(Entries provided)

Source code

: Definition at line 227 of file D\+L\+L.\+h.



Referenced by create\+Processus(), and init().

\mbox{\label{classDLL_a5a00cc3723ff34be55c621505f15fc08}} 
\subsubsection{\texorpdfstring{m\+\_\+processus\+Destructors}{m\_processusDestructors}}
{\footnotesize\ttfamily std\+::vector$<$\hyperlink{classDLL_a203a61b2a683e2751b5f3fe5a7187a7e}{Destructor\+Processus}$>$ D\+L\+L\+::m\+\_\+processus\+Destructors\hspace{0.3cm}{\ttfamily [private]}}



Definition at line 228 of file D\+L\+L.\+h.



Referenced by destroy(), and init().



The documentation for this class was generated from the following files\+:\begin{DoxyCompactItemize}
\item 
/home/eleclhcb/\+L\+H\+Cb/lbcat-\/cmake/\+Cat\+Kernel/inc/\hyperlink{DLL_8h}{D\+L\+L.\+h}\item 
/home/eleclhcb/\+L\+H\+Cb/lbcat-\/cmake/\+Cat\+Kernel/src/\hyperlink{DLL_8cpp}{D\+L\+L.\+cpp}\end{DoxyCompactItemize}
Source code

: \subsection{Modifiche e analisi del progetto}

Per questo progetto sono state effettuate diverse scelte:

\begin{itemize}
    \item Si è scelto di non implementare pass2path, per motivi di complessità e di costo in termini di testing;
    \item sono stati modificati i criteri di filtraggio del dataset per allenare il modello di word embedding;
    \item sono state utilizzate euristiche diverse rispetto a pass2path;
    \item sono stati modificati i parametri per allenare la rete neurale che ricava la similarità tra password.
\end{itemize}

(End Entries provided)

Directions
Count every line above that holds the word "hyperlink", and state the number and nothing more.

Result for this exercise
3